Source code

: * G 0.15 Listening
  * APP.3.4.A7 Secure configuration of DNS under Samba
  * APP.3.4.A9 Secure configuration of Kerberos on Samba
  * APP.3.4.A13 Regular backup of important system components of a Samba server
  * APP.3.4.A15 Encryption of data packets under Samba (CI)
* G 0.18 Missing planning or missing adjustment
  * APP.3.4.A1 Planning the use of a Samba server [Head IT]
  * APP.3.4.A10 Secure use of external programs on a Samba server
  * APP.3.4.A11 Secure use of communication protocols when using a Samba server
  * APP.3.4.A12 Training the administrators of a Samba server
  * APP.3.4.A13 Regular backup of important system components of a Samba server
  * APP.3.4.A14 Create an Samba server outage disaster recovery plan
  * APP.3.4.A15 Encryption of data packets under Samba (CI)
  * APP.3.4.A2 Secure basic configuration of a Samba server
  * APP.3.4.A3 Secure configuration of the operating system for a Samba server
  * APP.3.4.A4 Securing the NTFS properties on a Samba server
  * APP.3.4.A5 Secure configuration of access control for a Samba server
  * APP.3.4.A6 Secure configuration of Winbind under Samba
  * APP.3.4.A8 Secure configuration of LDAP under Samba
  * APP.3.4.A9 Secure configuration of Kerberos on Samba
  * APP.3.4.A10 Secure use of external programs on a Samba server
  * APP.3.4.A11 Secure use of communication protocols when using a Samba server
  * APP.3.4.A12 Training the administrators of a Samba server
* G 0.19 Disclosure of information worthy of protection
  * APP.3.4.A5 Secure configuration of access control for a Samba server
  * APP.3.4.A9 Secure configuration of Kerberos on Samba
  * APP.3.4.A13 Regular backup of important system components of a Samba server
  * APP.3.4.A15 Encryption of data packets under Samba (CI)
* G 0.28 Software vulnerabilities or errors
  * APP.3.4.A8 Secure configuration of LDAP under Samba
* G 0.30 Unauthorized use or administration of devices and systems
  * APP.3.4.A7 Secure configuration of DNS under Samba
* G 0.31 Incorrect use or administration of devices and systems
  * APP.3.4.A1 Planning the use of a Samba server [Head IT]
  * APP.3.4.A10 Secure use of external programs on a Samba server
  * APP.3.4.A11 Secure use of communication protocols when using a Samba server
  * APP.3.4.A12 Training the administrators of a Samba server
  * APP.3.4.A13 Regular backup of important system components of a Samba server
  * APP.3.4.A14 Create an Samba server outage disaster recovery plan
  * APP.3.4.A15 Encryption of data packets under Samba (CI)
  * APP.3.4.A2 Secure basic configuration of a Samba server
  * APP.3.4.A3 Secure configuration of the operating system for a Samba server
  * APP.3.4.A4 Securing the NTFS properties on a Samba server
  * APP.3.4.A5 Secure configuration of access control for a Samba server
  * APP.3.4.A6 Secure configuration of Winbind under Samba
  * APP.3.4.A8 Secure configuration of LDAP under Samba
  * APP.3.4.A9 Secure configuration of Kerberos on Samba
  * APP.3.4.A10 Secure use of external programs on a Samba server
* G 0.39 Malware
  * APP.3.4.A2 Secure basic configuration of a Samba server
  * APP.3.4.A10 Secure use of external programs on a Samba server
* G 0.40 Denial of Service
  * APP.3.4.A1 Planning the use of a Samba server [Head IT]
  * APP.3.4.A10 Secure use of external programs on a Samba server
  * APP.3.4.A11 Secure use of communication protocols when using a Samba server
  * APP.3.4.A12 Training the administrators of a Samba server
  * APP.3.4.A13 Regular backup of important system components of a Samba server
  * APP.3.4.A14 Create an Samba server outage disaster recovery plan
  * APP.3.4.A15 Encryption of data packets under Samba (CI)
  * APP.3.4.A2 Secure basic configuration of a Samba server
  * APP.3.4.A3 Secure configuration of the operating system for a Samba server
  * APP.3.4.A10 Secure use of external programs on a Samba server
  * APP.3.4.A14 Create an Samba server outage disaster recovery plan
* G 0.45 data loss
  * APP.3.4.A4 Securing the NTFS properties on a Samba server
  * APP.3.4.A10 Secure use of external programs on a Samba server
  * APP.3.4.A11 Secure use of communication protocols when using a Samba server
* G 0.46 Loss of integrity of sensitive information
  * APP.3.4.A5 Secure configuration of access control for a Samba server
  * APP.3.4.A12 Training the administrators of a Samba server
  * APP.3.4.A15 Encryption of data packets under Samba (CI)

§ §

### Assignment:
An exact repeat of all the entries above is required.

### Answer to the exercise:
Source code

: * G 0.15 Listening
  * APP.3.4.A7 Secure configuration of DNS under Samba
  * APP.3.4.A9 Secure configuration of Kerberos on Samba
  * APP.3.4.A13 Regular backup of important system components of a Samba server
  * APP.3.4.A15 Encryption of data packets under Samba (CI)
* G 0.18 Missing planning or missing adjustment
  * APP.3.4.A1 Planning the use of a Samba server [Head IT]
  * APP.3.4.A10 Secure use of external programs on a Samba server
  * APP.3.4.A11 Secure use of communication protocols when using a Samba server
  * APP.3.4.A12 Training the administrators of a Samba server
  * APP.3.4.A13 Regular backup of important system components of a Samba server
  * APP.3.4.A14 Create an Samba server outage disaster recovery plan
  * APP.3.4.A15 Encryption of data packets under Samba (CI)
  * APP.3.4.A2 Secure basic configuration of a Samba server
  * APP.3.4.A3 Secure configuration of the operating system for a Samba server
  * APP.3.4.A4 Securing the NTFS properties on a Samba server
  * APP.3.4.A5 Secure configuration of access control for a Samba server
  * APP.3.4.A6 Secure configuration of Winbind under Samba
  * APP.3.4.A8 Secure configuration of LDAP under Samba
  * APP.3.4.A9 Secure configuration of Kerberos on Samba
  * APP.3.4.A10 Secure use of external programs on a Samba server
  * APP.3.4.A11 Secure use of communication protocols when using a Samba server
  * APP.3.4.A12 Training the administrators of a Samba server
* G 0.19 Disclosure of information worthy of protection
  * APP.3.4.A5 Secure configuration of access control for a Samba server
  * APP.3.4.A9 Secure configuration of Kerberos on Samba
  * APP.3.4.A13 Regular backup of important system components of a Samba server
  * APP.3.4.A15 Encryption of data packets under Samba (CI)
* G 0.28 Software vulnerabilities or errors
  * APP.3.4.A8 Secure configuration of LDAP under Samba
* G 0.30 Unauthorized use or administration of devices and systems
  * APP.3.4.A7 Secure configuration of DNS under Samba
* G 0.31 Incorrect use or administration of devices and systems
  * APP.3.4.A1 Planning the use of a Samba server [Head IT]
  * APP.3.4.A10 Secure use of external programs on a Samba server
  * APP.3.4.A11 Secure use of communication protocols when using a Samba server
  * APP.3.4.A12 Training the administrators of a Samba server
  * APP.3.4.A13 Regular backup of important system components of a Samba server
  * APP.3.4.A14 Create an Samba server outage disaster recovery plan
  * APP.3.4.A15 Encryption of data packets under Samba (CI)
  * APP.3.4.A2 Secure basic configuration of a Samba server
  * APP.3.4.A3 Secure configuration of the operating system for a Samba server
  * APP.3.4.A4 Securing the NTFS properties on a Samba server
  * APP.3.4.A5 Secure configuration of access control for a Samba server
  * APP.3.4.A6 Secure configuration of Winbind under Samba
  * APP.3.4.A8 Secure configuration of LDAP under Samba
  * APP.3.4.A9 Secure configuration of Kerberos on Samba
  * APP.3.4.A10 Secure use of external programs on a Samba server
* G 0.39 Malware
  * APP.3.4.A2 Secure basic configuration of a Samba server
  * APP.3.4.A10 Secure use of external programs on a Samba server
* G 0.40 Denial of Service
  * APP.3.4.A1 Planning the use of a Samba server [Head IT]
  * APP.3.4.A10 Secure use of external programs on a Samba server
  * APP.3.4.A11 Secure use of communication protocols when using a Samba server
  * APP.3.4.A12 Training the administrators of a Samba server
  * APP.3.4.A13 Regular backup of important system components of a Samba server
  * APP.3.4.A14 Create an Samba server outage disaster recovery plan
  * APP.3.4.A15 Encryption of data packets under Samba (CI)
  * APP.3.4.A2 Secure basic configuration of a Samba server
  * APP.3.4.A3 Secure configuration of the operating system for a Samba server
  * APP.3.4.A10 Secure use of external programs on a Samba server
  * APP.3.4.A14 Create an Samba server outage disaster recovery plan
* G 0.45 data loss
  * APP.3.4.A4 Securing the NTFS properties on a Samba server
  * APP.3.4.A10 Secure use of external programs on a Samba server
  * APP.3.4.A11 Secure use of communication protocols when using a Samba server
* G 0.46 Loss of integrity of sensitive information
  * APP.3.4.A5 Secure configuration of access control for a Samba server
  * APP.3.4.A12 Training the administrators of a Samba server
  * APP.3.4.A15 Encryption of data packets under Samba (CI)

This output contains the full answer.